▶ **INPUT DATA**
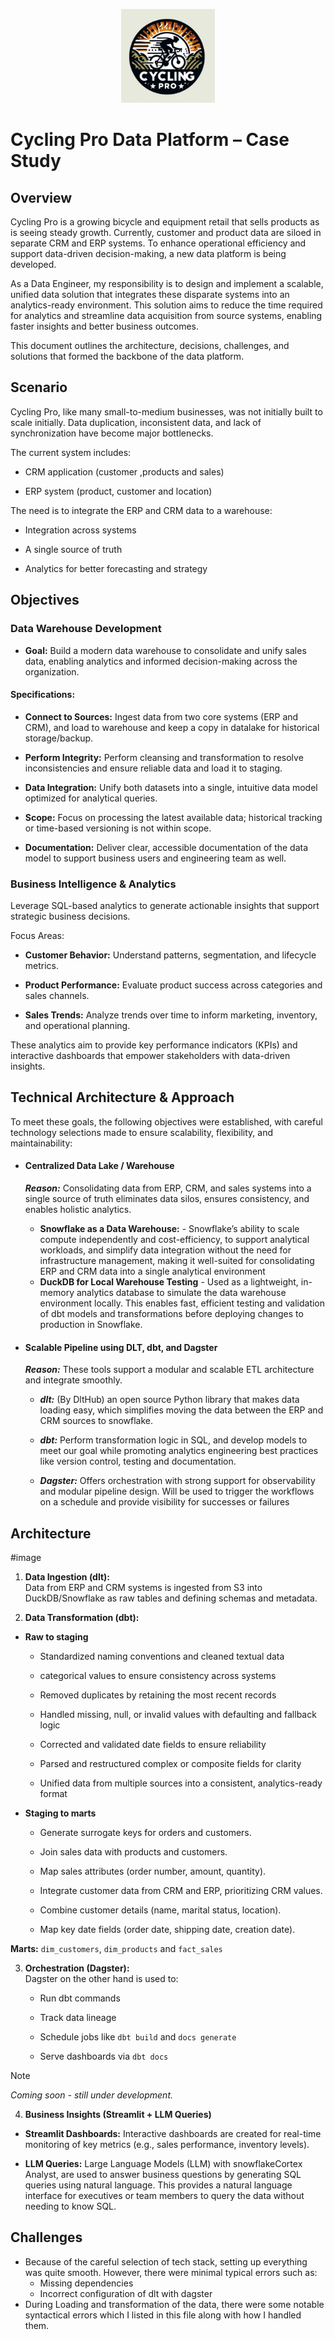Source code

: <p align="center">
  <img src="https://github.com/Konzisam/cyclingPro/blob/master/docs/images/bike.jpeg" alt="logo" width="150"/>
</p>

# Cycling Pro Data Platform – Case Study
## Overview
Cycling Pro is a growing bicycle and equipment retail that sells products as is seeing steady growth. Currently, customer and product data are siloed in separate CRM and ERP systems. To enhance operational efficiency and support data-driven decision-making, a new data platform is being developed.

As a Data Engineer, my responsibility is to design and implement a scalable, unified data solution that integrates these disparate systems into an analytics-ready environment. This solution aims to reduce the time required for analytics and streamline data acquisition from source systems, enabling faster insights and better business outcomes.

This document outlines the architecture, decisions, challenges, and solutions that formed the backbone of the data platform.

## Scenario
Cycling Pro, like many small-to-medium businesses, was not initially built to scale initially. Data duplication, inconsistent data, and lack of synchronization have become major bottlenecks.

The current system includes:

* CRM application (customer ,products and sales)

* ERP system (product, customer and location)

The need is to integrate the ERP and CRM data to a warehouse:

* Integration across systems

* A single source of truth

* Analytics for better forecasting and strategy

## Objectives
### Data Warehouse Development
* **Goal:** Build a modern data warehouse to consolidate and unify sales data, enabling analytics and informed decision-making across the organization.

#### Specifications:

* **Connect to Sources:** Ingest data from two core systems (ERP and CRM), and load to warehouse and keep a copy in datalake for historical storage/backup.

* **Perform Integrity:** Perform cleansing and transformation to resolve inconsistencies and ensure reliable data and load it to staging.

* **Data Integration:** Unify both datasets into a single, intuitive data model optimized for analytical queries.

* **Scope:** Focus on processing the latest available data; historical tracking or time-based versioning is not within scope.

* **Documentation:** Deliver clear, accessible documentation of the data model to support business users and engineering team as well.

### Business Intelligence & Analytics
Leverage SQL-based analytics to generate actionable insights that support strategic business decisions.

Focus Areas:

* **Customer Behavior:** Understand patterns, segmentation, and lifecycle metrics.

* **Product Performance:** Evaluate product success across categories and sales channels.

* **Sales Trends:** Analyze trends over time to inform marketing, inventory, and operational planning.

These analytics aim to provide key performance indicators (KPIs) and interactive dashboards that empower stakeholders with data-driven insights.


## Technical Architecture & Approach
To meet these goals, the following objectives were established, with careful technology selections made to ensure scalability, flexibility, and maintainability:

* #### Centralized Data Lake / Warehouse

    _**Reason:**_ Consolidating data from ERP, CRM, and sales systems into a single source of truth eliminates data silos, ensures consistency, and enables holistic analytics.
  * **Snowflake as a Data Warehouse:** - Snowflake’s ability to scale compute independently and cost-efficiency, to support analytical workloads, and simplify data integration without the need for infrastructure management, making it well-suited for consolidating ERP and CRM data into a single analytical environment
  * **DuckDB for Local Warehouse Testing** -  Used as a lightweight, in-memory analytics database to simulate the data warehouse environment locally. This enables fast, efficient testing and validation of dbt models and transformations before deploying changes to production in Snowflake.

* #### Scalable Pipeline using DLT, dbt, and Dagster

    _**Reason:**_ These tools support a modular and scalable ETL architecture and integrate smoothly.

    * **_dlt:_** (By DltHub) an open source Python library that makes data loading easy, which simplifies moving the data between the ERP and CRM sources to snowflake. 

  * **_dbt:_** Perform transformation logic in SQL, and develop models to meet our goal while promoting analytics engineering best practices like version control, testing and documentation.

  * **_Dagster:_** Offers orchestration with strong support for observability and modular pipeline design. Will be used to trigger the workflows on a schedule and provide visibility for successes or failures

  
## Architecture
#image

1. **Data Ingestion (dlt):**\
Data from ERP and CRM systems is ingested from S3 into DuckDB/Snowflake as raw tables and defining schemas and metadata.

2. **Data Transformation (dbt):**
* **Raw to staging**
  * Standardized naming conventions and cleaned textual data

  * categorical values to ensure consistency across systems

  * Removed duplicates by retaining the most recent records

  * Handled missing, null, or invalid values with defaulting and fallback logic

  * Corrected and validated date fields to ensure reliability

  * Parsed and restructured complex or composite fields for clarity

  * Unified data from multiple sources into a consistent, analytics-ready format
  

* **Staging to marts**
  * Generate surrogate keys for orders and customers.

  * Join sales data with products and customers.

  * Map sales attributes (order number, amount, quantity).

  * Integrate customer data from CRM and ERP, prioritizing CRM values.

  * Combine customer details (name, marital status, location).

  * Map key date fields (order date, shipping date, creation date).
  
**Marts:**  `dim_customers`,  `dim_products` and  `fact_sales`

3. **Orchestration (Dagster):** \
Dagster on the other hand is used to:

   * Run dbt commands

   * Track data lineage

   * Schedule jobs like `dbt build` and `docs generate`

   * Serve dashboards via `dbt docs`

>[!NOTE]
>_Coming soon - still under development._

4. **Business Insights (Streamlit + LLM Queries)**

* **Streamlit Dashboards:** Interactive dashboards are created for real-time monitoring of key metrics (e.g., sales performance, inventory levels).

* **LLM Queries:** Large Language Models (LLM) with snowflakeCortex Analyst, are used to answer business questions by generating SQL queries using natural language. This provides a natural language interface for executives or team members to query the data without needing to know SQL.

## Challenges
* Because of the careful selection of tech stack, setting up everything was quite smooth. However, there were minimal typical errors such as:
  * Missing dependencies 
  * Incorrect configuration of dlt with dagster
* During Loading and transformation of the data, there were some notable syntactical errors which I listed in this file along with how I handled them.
--
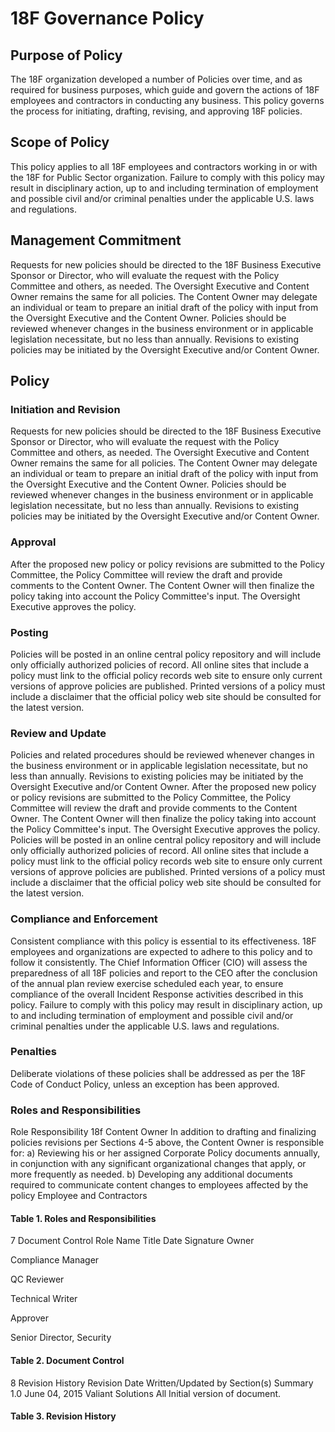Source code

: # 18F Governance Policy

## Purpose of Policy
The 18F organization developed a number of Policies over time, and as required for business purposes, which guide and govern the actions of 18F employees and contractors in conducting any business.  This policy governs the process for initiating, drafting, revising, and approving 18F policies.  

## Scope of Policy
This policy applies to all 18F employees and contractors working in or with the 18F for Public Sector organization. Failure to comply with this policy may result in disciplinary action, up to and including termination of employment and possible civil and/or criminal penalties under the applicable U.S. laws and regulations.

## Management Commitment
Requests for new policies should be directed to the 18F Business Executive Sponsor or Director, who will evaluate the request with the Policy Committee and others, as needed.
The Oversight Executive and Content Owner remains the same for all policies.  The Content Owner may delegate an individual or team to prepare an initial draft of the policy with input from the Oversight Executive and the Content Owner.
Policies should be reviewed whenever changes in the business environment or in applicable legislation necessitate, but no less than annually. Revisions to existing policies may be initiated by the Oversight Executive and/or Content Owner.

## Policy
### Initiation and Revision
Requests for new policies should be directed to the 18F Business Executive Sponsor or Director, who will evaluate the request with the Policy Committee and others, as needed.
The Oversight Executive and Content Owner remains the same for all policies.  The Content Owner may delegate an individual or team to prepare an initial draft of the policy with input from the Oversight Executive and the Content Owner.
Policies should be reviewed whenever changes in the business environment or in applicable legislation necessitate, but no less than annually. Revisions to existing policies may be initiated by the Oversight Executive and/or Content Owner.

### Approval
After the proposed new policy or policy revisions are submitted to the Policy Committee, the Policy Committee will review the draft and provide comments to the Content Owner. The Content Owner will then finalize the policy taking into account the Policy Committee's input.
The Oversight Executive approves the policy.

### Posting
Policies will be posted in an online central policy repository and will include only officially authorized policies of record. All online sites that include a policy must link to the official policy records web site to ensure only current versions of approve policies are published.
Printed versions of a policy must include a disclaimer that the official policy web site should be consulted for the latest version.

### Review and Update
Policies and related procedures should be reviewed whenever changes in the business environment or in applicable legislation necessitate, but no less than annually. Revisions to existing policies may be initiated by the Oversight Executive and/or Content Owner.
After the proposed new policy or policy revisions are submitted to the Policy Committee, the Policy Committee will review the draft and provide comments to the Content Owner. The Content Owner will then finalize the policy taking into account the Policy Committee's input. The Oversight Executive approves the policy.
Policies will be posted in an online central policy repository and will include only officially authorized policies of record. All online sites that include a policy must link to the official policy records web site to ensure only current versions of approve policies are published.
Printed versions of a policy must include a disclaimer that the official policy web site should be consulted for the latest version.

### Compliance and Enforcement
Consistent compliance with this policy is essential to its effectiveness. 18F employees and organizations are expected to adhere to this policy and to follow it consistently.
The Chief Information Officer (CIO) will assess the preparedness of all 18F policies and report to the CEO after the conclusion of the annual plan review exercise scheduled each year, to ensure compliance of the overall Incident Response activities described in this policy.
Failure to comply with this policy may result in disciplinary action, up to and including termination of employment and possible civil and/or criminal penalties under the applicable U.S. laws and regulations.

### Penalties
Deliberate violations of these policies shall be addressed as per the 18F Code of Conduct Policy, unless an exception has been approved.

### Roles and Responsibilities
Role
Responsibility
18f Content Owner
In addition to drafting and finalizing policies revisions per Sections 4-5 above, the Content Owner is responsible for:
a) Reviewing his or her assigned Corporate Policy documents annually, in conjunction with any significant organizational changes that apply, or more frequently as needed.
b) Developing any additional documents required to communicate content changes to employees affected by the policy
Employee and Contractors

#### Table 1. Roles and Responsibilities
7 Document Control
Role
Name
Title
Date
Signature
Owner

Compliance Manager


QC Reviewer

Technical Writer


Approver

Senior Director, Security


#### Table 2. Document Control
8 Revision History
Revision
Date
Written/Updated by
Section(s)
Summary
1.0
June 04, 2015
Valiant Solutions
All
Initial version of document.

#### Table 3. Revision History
--
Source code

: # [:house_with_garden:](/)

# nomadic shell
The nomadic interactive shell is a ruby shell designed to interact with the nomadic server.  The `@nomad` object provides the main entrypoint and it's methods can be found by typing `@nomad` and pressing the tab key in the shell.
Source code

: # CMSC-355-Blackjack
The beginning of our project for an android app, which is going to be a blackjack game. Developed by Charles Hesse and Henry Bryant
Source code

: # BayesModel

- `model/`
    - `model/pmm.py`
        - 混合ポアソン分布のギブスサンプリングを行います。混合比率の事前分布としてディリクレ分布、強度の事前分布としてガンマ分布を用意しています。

▶ **WHAT YOU NEED TO DO**
Repeat, exactly as they stand above, the lines from the line with "Employee and Contractors" to the line with "#### Table 3. Revision History", both lines included.

▶ **SOLUTION TO THIS PROBLEM**
Employee and Contractors

#### Table 1. Roles and Responsibilities
7 Document Control
Role
Name
Title
Date
Signature
Owner

Compliance Manager


QC Reviewer

Technical Writer


Approver

Senior Director, Security


#### Table 2. Document Control
8 Revision History
Revision
Date
Written/Updated by
Section(s)
Summary
1.0
June 04, 2015
Valiant Solutions
All
Initial version of document.

#### Table 3. Revision History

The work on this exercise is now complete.